Work required —
Reprint all records below exactly. No images.

++++++

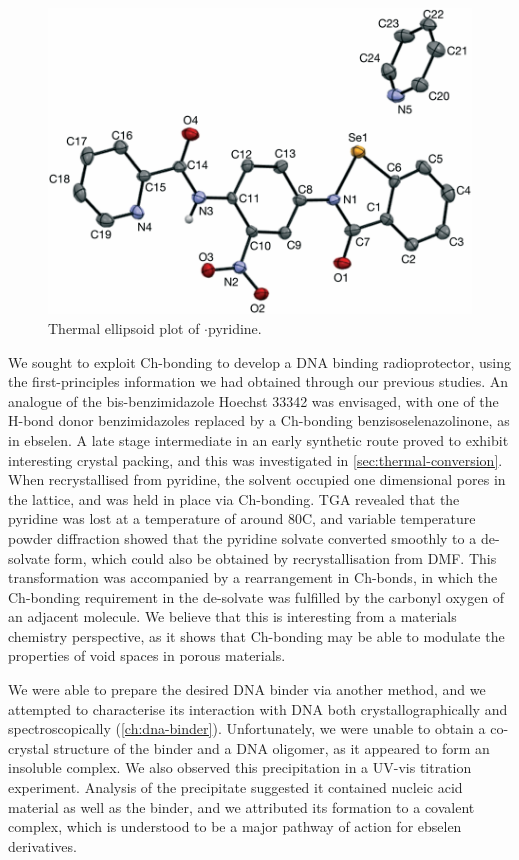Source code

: \begin{refsection}
\begin{figure}
    \centering
    \includegraphics[width=0.8\linewidth]{Figures/ebs-nitroamide-2py-py-xtal.pdf}
    \caption{Thermal ellipsoid plot of $\cdot$pyridine.}
\end{figure}

We sought to exploit Ch-bonding to develop a DNA binding radioprotector, using the first-principles information we had obtained through our previous studies.
An analogue of the bis-benzimidazole Hoechst 33342 was envisaged, with one of the H-bond donor benzimidazoles replaced by a Ch-bonding benzisoselenazolinone, as in ebselen.
A late stage intermediate in an early synthetic route proved to exhibit interesting crystal packing, and this was investigated in \cref{sec:thermal-conversion}.
When recrystallised from pyridine, the solvent occupied one dimensional pores in the lattice, and was held in place via Ch-bonding.
TGA revealed that the pyridine was lost at a temperature of around 80\degree{}C, and variable temperature powder diffraction showed that the pyridine solvate converted smoothly to a de-solvate form, which could also be obtained by recrystallisation from DMF.\@
This transformation was accompanied by a rearrangement in Ch-bonds, in which the Ch-bonding requirement in the de-solvate was fulfilled by the carbonyl oxygen of an adjacent molecule.
We believe that this is interesting from a materials chemistry perspective, as it shows that Ch-bonding may be able to modulate the properties of void spaces in porous materials.

We were able to prepare the desired DNA binder via another method, and we attempted to characterise its interaction with DNA both crystallographically and spectroscopically (\cref{ch:dna-binder}).
Unfortunately, we were unable to obtain a co-crystal structure of the binder and a DNA oligomer, as it appeared to form an insoluble complex.
We also observed this precipitation in a UV-vis titration experiment.
Analysis of the precipitate suggested it contained nucleic acid material as well as the binder, and we attributed its formation to a covalent complex, which is understood to be a major pathway of action for ebselen derivatives.


\end{refsection}
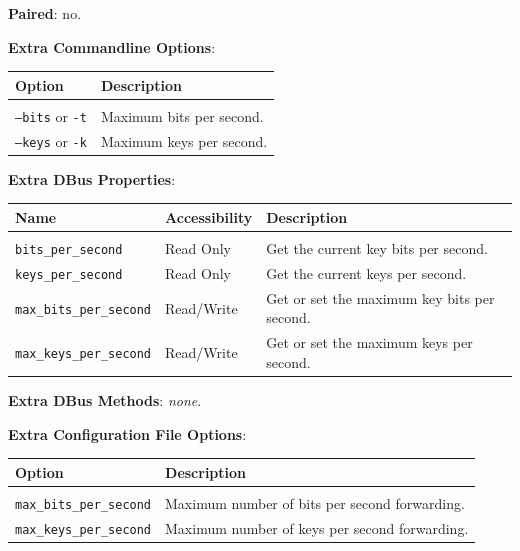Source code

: \bigskip

\noindent \textbf{Paired}: no.

\bigskip

\noindent \textbf{Extra Commandline Options}: 

\medskip

\begin{tabular}{lp{10cm}}

Option                              & Description \\
\hline
\\
\texttt{--bits} or \texttt{-t}      & Maximum bits per second. \\ [0.5em]
\texttt{--keys} or \texttt{-k}      & Maximum keys per second. \\ [0.5em]

\end{tabular}

\bigskip

\noindent \textbf{Extra DBus Properties}:

\medskip

\begin{tabular}{llp{7cm}}

Name                                & Accessibility &   Description \\
\hline
\\
\texttt{bits\_per\_second}          & Read Only     &   Get the current key bits per second. \\ [0.5em]
\texttt{keys\_per\_second}          & Read Only     &   Get the current keys per second. \\ [0.5em]
\texttt{max\_bits\_per\_second}     & Read/Write    &   Get or set the maximum key bits per second. \\ [0.5em]
\texttt{max\_keys\_per\_second}     & Read/Write    &   Get or set the maximum keys per second. \\ [0.5em]

\end{tabular}

\bigskip

\noindent \textbf{Extra DBus Methods}: \emph{none}.

\bigskip

\noindent \textbf{Extra Configuration File Options}:

\medskip

\begin{tabular}{lp{9cm}}

Option                              & Description \\
\hline
\\
\texttt{max\_bits\_per\_second}     & Maximum number of bits per second forwarding. \\ [0.5em]
\texttt{max\_keys\_per\_second}     & Maximum number of keys per second forwarding. \\ [0.5em]

\end{tabular}

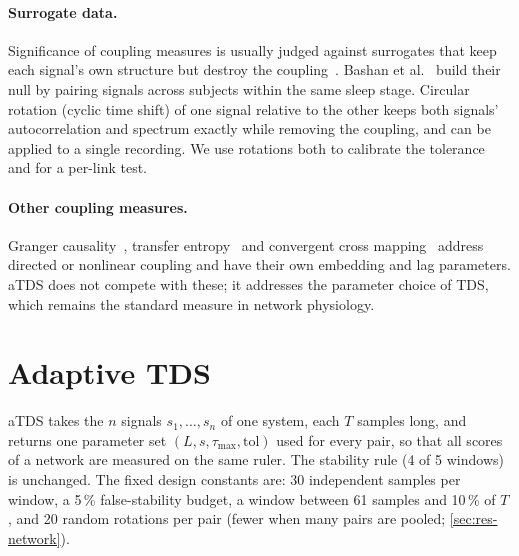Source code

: \documentclass[11pt,a4paper]{article}
\newcommand{\tmax}{\tau_{\max}}
\newcommand{\tol}{\mathrm{tol}}
\begin{document}
\paragraph{Surrogate data.} Significance of coupling measures is usually judged against surrogates that keep each signal's own structure but destroy the coupling~\cite{theiler1992testing,schreiber2000surrogate,lancaster2018surrogate}. Bashan et al.~\cite{bashan2012network} build their null by pairing signals across subjects within the same sleep stage. Circular rotation (cyclic time shift) of one signal relative to the other keeps both signals' autocorrelation and spectrum exactly while removing the coupling, and can be applied to a single recording. We use rotations both to calibrate the tolerance and for a per-link test.

\paragraph{Other coupling measures.} Granger causality~\cite{granger1969investigating}, transfer entropy~\cite{schreiber2000measuring} and convergent cross mapping~\cite{sugihara2012detecting} address directed or nonlinear coupling and have their own embedding and lag parameters. aTDS does not compete with these; it addresses the parameter choice of TDS, which remains the standard measure in network physiology.

\section{Adaptive TDS}
\label{sec:method}

aTDS takes the $n$ signals $s_1, \dots, s_n$ of one system, each $T$ samples long, and returns one parameter set $(L, s, \tmax, \tol)$ used for every pair, so that all scores of a network are measured on the same ruler. The stability rule (4 of 5 windows) is unchanged. The fixed design constants are: 30 independent samples per window, a 5\,\% false-stability budget, a window between 61 samples and 10\,\% of $T$, and 20 random rotations per pair (fewer when many pairs are pooled; \cref{sec:res-network}).
\end{document}
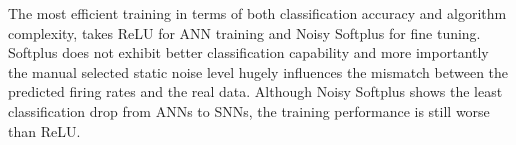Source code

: \documentclass{article}
\begin{document}




The most efficient training in terms of both classification accuracy and algorithm complexity, takes ReLU for ANN training and Noisy Softplus for fine tuning.
Softplus does not exhibit better classification capability and more importantly the manual selected static noise level hugely influences the mismatch between the predicted firing rates and the real data.
Although Noisy Softplus shows the least classification drop from ANNs to SNNs, the training performance is still worse than ReLU.
\end{document}
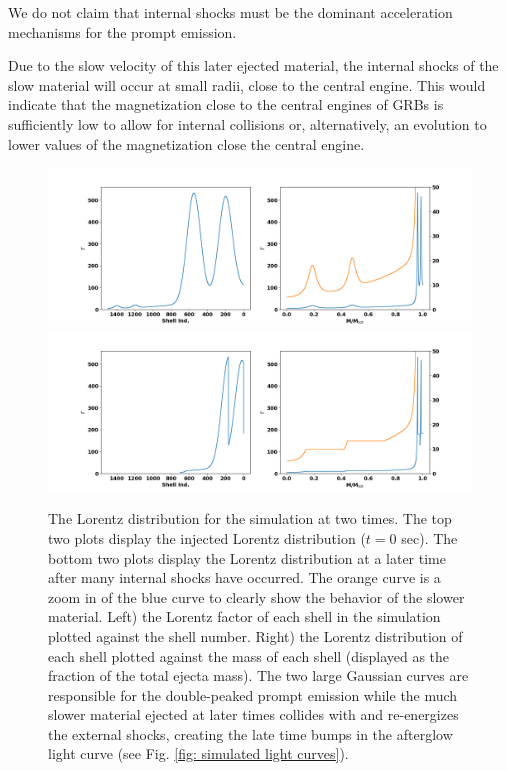 \documentclass[linenumbers]{aastex631}
\begin{document}
We do not claim that internal shocks must be the dominant acceleration mechanisms for the prompt emission. 

Due to the slow velocity of this later ejected material, the internal shocks of the slow material will occur at small radii, close to the central engine. This would indicate that the magnetization close to the central engines of GRBs is sufficiently low to allow for internal collisions or, alternatively, an evolution to lower values of the magnetization close the central engine.

\begin{figure}[!ht]
    \centering
    \includegraphics[width=1\textwidth]{figures/22-03-09-gauss-inject-with-zoom-T0.png}
    \includegraphics[width=1\textwidth]{figures/22-03-09-gauss-inject-with-zoom-TLater.png}
    \caption{The Lorentz distribution for the simulation at two times. The top two plots display the injected Lorentz distribution ($t = 0$ sec). The bottom two plots display the Lorentz distribution at a later time after many internal shocks have occurred. The orange curve is a zoom in of the blue curve to clearly show the behavior of the slower material. Left) the Lorentz factor of each shell in the simulation plotted against the shell number. Right) the Lorentz distribution of each shell plotted against the mass of each shell (displayed as the fraction of the total ejecta mass). The two large Gaussian curves are responsible for the double-peaked prompt emission while the much slower material ejected at later times collides with and re-energizes the external shocks, creating the late time bumps in the afterglow light curve (see Fig. \ref{fig: simulated light curves}).}
    \label{fig: simulated lorentz dist}
\end{figure}
\end{document}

++++++

Result of this task —
Source code

: \begin{refsection}
\begin{figure}
    \centering
    \includegraphics[width=0.8\linewidth]{Figures/ebs-nitroamide-2py-py-xtal.pdf}
    \caption{Thermal ellipsoid plot of $\cdot$pyridine.}
\end{figure}

We sought to exploit Ch-bonding to develop a DNA binding radioprotector, using the first-principles information we had obtained through our previous studies.
An analogue of the bis-benzimidazole Hoechst 33342 was envisaged, with one of the H-bond donor benzimidazoles replaced by a Ch-bonding benzisoselenazolinone, as in ebselen.
A late stage intermediate in an early synthetic route proved to exhibit interesting crystal packing, and this was investigated in \cref{sec:thermal-conversion}.
When recrystallised from pyridine, the solvent occupied one dimensional pores in the lattice, and was held in place via Ch-bonding.
TGA revealed that the pyridine was lost at a temperature of around 80\degree{}C, and variable temperature powder diffraction showed that the pyridine solvate converted smoothly to a de-solvate form, which could also be obtained by recrystallisation from DMF.\@
This transformation was accompanied by a rearrangement in Ch-bonds, in which the Ch-bonding requirement in the de-solvate was fulfilled by the carbonyl oxygen of an adjacent molecule.
We believe that this is interesting from a materials chemistry perspective, as it shows that Ch-bonding may be able to modulate the properties of void spaces in porous materials.

We were able to prepare the desired DNA binder via another method, and we attempted to characterise its interaction with DNA both crystallographically and spectroscopically (\cref{ch:dna-binder}).
Unfortunately, we were unable to obtain a co-crystal structure of the binder and a DNA oligomer, as it appeared to form an insoluble complex.
We also observed this precipitation in a UV-vis titration experiment.
Analysis of the precipitate suggested it contained nucleic acid material as well as the binder, and we attributed its formation to a covalent complex, which is understood to be a major pathway of action for ebselen derivatives.


\end{refsection}
Source code

: \bigskip

\noindent \textbf{Paired}: no.

\bigskip

\noindent \textbf{Extra Commandline Options}: 

\medskip

\begin{tabular}{lp{10cm}}

Option                              & Description \\
\hline
\\
\texttt{--bits} or \texttt{-t}      & Maximum bits per second. \\ [0.5em]
\texttt{--keys} or \texttt{-k}      & Maximum keys per second. \\ [0.5em]

\end{tabular}

\bigskip

\noindent \textbf{Extra DBus Properties}:

\medskip

\begin{tabular}{llp{7cm}}

Name                                & Accessibility &   Description \\
\hline
\\
\texttt{bits\_per\_second}          & Read Only     &   Get the current key bits per second. \\ [0.5em]
\texttt{keys\_per\_second}          & Read Only     &   Get the current keys per second. \\ [0.5em]
\texttt{max\_bits\_per\_second}     & Read/Write    &   Get or set the maximum key bits per second. \\ [0.5em]
\texttt{max\_keys\_per\_second}     & Read/Write    &   Get or set the maximum keys per second. \\ [0.5em]

\end{tabular}

\bigskip

\noindent \textbf{Extra DBus Methods}: \emph{none}.

\bigskip

\noindent \textbf{Extra Configuration File Options}:

\medskip

\begin{tabular}{lp{9cm}}

Option                              & Description \\
\hline
\\
\texttt{max\_bits\_per\_second}     & Maximum number of bits per second forwarding. \\ [0.5em]
\texttt{max\_keys\_per\_second}     & Maximum number of keys per second forwarding. \\ [0.5em]

\end{tabular}

Source code

: \documentclass[11pt,a4paper]{article}
\newcommand{\tmax}{\tau_{\max}}
\newcommand{\tol}{\mathrm{tol}}
\begin{document}
\paragraph{Surrogate data.} Significance of coupling measures is usually judged against surrogates that keep each signal's own structure but destroy the coupling~\cite{theiler1992testing,schreiber2000surrogate,lancaster2018surrogate}. Bashan et al.~\cite{bashan2012network} build their null by pairing signals across subjects within the same sleep stage. Circular rotation (cyclic time shift) of one signal relative to the other keeps both signals' autocorrelation and spectrum exactly while removing the coupling, and can be applied to a single recording. We use rotations both to calibrate the tolerance and for a per-link test.

\paragraph{Other coupling measures.} Granger causality~\cite{granger1969investigating}, transfer entropy~\cite{schreiber2000measuring} and convergent cross mapping~\cite{sugihara2012detecting} address directed or nonlinear coupling and have their own embedding and lag parameters. aTDS does not compete with these; it addresses the parameter choice of TDS, which remains the standard measure in network physiology.

\section{Adaptive TDS}
\label{sec:method}

aTDS takes the $n$ signals $s_1, \dots, s_n$ of one system, each $T$ samples long, and returns one parameter set $(L, s, \tmax, \tol)$ used for every pair, so that all scores of a network are measured on the same ruler. The stability rule (4 of 5 windows) is unchanged. The fixed design constants are: 30 independent samples per window, a 5\,\% false-stability budget, a window between 61 samples and 10\,\% of $T$, and 20 random rotations per pair (fewer when many pairs are pooled; \cref{sec:res-network}).
\end{document}
Source code

: \documentclass{article}
\begin{document}




The most efficient training in terms of both classification accuracy and algorithm complexity, takes ReLU for ANN training and Noisy Softplus for fine tuning.
Softplus does not exhibit better classification capability and more importantly the manual selected static noise level hugely influences the mismatch between the predicted firing rates and the real data.
Although Noisy Softplus shows the least classification drop from ANNs to SNNs, the training performance is still worse than ReLU.
\end{document}
 \documentclass[linenumbers]{aastex631}
\begin{document}
We do not claim that internal shocks must be the dominant acceleration mechanisms for the prompt emission. 

Due to the slow velocity of this later ejected material, the internal shocks of the slow material will occur at small radii, close to the central engine. This would indicate that the magnetization close to the central engines of GRBs is sufficiently low to allow for internal collisions or, alternatively, an evolution to lower values of the magnetization close the central engine.

\begin{figure}[!ht]
    \centering
    \includegraphics[width=1\textwidth]{figures/22-03-09-gauss-inject-with-zoom-T0.png}
    \includegraphics[width=1\textwidth]{figures/22-03-09-gauss-inject-with-zoom-TLater.png}
    \caption{The Lorentz distribution for the simulation at two times. The top two plots display the injected Lorentz distribution ($t = 0$ sec). The bottom two plots display the Lorentz distribution at a later time after many internal shocks have occurred. The orange curve is a zoom in of the blue curve to clearly show the behavior of the slower material. Left) the Lorentz factor of each shell in the simulation plotted against the shell number. Right) the Lorentz distribution of each shell plotted against the mass of each shell (displayed as the fraction of the total ejecta mass). The two large Gaussian curves are responsible for the double-peaked prompt emission while the much slower material ejected at later times collides with and re-energizes the external shocks, creating the late time bumps in the afterglow light curve (see Fig. \ref{fig: simulated light curves}).}
    \label{fig: simulated lorentz dist}
\end{figure}
\end{document}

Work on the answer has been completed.